Speeding, drunk drivers under the microscope

The World Health Organisation (W.H.O.) is helping the local Police to expand their capacity to enforce speed limits and deal with road-related alcohol violations. This is part of steps being taken by the Government and its partners for a safer Samoa on the roads.

This week, Jonathon Passmore, W.H.O. Technical Lead for Violence and Injury Prevention, was in the country to conduct a two-day training with the Police on the issues.

“The ultimate objective is that we identify areas where we have strengthened enforcement, enforcements is what contributes to changing road use behavior,” Mr. Passmore said. 

“Capacity is about learning, it’s an ongoing process, it’s something that never really stops.” 

Last year, W.H.O. donated road safety enforcement equipment to the Police including breathalyzers and speed radars. The donation was to help the Police deal with the issue of drunk drivers and speeding, which were among the most common factors in road crashes.

“The incidents caused by speeding are quite excessive,” said Mr. Passmore. He also raised an interesting point about speed limits.

 “One of the things that is specified in legislation is the speed limits for Samoa is specified in miles per hour. So the legislation for speed would benefit from revising those limits to kilometers per hour so that drivers can associate their behavior with what their speedometer are showing on their cars rather than showing something they are not familiar with.”

Then there is also the need to reduce speed.

“For example, the current maximum speed limit in the urban environment here in Apia is about 40 kilometers per hour which for an area of high pedestrian community is perhaps a bit high risk in terms of safety." 

“A pedestrian being hit by a car with the speed of 30 miles an hour will suffer fatal injuries. It is through data collected that we have seen that speed racing is a particular problem but it also identifies some of the necessary actions and some solutions that can help us identify where there are gaps of legislation where reduction of limits speed is needed.”

The alcohol consumption limits was also raised as an issue.

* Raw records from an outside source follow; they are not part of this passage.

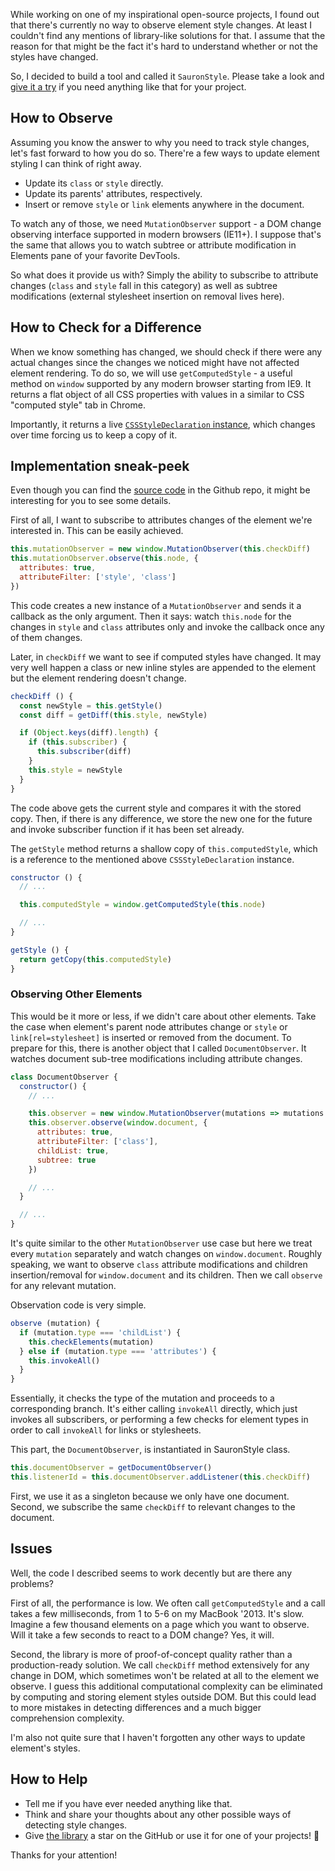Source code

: While working on one of my inspirational open-source projects, I found out that there's currently no way to observe element style changes. At least I couldn't find any mentions of library-like solutions for that. I assume that the reason for that might be the fact it's hard to understand whether or not the styles have changed.

So, I decided to build a tool and called it `SauronStyle`. Please take a look and [give it a try](https://github.com/oleggromov/sauron-style) if you need anything like that for your project.

## How to Observe

Assuming you know the answer to why you need to track style changes, let's fast forward to how you do so. There're a few ways to update element styling I can think of right away.

- Update its `class` or `style` directly.
- Update its parents' attributes, respectively.
- Insert or remove `style` or `link` elements anywhere in the document.

To watch any of those, we need `MutationObserver` support - a DOM change observing interface supported in modern browsers (IE11+). I suppose that's the same that allows you to watch subtree or attribute modification in Elements pane of your favorite DevTools.

So what does it provide us with? Simply the ability to subscribe to attribute changes (`class` and `style` fall in this category) as well as subtree modifications (external stylesheet insertion on removal lives here).

## How to Check for a Difference

When we know something has changed, we should check if there were any actual changes since the changes we noticed might have not affected element rendering. To do so, we will use `getComputedStyle` - a useful method on `window` supported by any modern browser starting from IE9. It returns a flat object of all CSS properties with values in a similar to CSS "computed style" tab in Chrome.

Importantly, it returns a live [`CSSStyleDeclaration` instance](https://developer.mozilla.org/en-US/docs/Web/API/CSSStyleDeclaration), which changes over time forcing us to keep a copy of it.

## Implementation sneak-peek

Even though you can find the [source code](https://github.com/oleggromov/sauron-style) in the Github repo, it might be interesting for you to see some details.

First of all, I want to subscribe to attributes changes of the element we're interested in. This can be easily achieved.

```javascript
this.mutationObserver = new window.MutationObserver(this.checkDiff)
this.mutationObserver.observe(this.node, {
  attributes: true,
  attributeFilter: ['style', 'class']
})
```

This code creates a new instance of a `MutationObserver` and sends it a callback as the only argument. Then it says: watch `this.node` for the changes in `style` and `class` attributes only and invoke the callback once any of them changes.

Later, in `checkDiff` we want to see if computed styles have changed. It may very well happen a class or new inline styles are appended to the element but the element rendering doesn't change.

```javascript
checkDiff () {
  const newStyle = this.getStyle()
  const diff = getDiff(this.style, newStyle)

  if (Object.keys(diff).length) {
    if (this.subscriber) {
      this.subscriber(diff)
    }
    this.style = newStyle
  }
}
```

The code above gets the current style and compares it with the stored copy. Then, if there is any difference, we store the new one for the future and invoke subscriber function if it has been set already.

The `getStyle` method returns a shallow copy of `this.computedStyle`, which is a reference to the mentioned above `CSSStyleDeclaration` instance.

```javascript
constructor () {
  // ...

  this.computedStyle = window.getComputedStyle(this.node)

  // ...
}

getStyle () {
  return getCopy(this.computedStyle)
}
```

### Observing Other Elements

This would be it more or less, if we didn't care about other elements. Take the case when element's parent node attributes change or `style` or `link[rel=stylesheet]` is inserted or removed from the document. To prepare for this, there is another object that I called `DocumentObserver`. It watches document sub-tree modifications including attribute changes.

```javascript
class DocumentObserver {
  constructor() {
    // ...

    this.observer = new window.MutationObserver(mutations => mutations.forEach(this.observe.bind(this)))
    this.observer.observe(window.document, {
      attributes: true,
      attributeFilter: ['class'],
      childList: true,
      subtree: true
    })  

    // ...
  }

  // ...
}
```

It's quite similar to the other `MutationObserver` use case but here we treat every `mutation` separately and watch changes on `window.document`. Roughly speaking, we want to observe `class` attribute modifications and children insertion/removal for `window.document` and its children. Then we call `observe` for any relevant mutation.

Observation code is very simple.

```javascript
observe (mutation) {
  if (mutation.type === 'childList') {
    this.checkElements(mutation)
  } else if (mutation.type === 'attributes') {
    this.invokeAll()
  }
}
```

Essentially, it checks the type of the mutation and proceeds to a corresponding branch. It's either calling `invokeAll` directly, which just invokes all subscribers, or performing a few checks for element types in order to call `invokeAll` for links or stylesheets.

This part, the `DocumentObserver`, is instantiated in SauronStyle class.

```javascript
this.documentObserver = getDocumentObserver()
this.listenerId = this.documentObserver.addListener(this.checkDiff)
```

First, we use it as a singleton because we only have one document. Second, we subscribe the same `checkDiff` to relevant changes to the document.

## Issues

Well, the code I described seems to work decently but are there any problems?

First of all, the performance is low. We often call `getComputedStyle` and a call takes a few milliseconds, from 1 to 5-6 on my MacBook '2013. It's slow. Imagine a few thousand elements on a page which you want to observe. Will it take a few seconds to react to a DOM change? Yes, it will.

Second, the library is more of proof-of-concept quality rather than a production-ready solution. We call `checkDiff` method extensively for any change in DOM, which sometimes won't be related at all to the element we observe. I guess this additional computational complexity can be eliminated by computing and storing element styles outside DOM. But this could lead to more mistakes in detecting differences and a much bigger comprehension complexity.

I'm also not quite sure that I haven't forgotten any other ways to update element's styles.

## How to Help

- Tell me if you have ever needed anything like that.
- Think and share your thoughts about any other possible ways of detecting style changes.
- Give [the library](https://github.com/oleggromov/sauron-style) a star on the GitHub or use it for one of your projects! 👻

Thanks for your attention!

 “W.H.O.’s recommendation is that it doesn’t exceed 0.05 grams per deciliter and that recommendation is coming from the evidence of how alcohol influences crashing, the level of intoxication or impairment of a driver where the risk of crashing starts to increase dramatically."

 “But Samoa’s legislation states that it doesn’t exceed above 0.08 grams per deciliter. And so compared to the current legislation for Samoa, we recommend a reduction in that level. Reduce tolerance in the volume of alcohol that is allowed.”

Mr. Passmore though accepts that change will take time and W.H.O. would always be willing to work with Samoa and the Police to promote road safety.

 “We call it a workshop but in reality it’s very much a two way discussion where the Police are describing their challenges, their current operational procedures what are some of the barriers faced in their routine work. And how with our international experience can assist with the national context.”

The Officer in Charge of the Traffic Division, Superintendent Soloi Iosefa Tuimaunei welcomed the training. 

“We are truly grateful to W.H.O. for their assistance and donations through equipment that will assist in carrying out our work.  “It is my hope that with this training Traffic Officers would use to improve services carried out on the field.”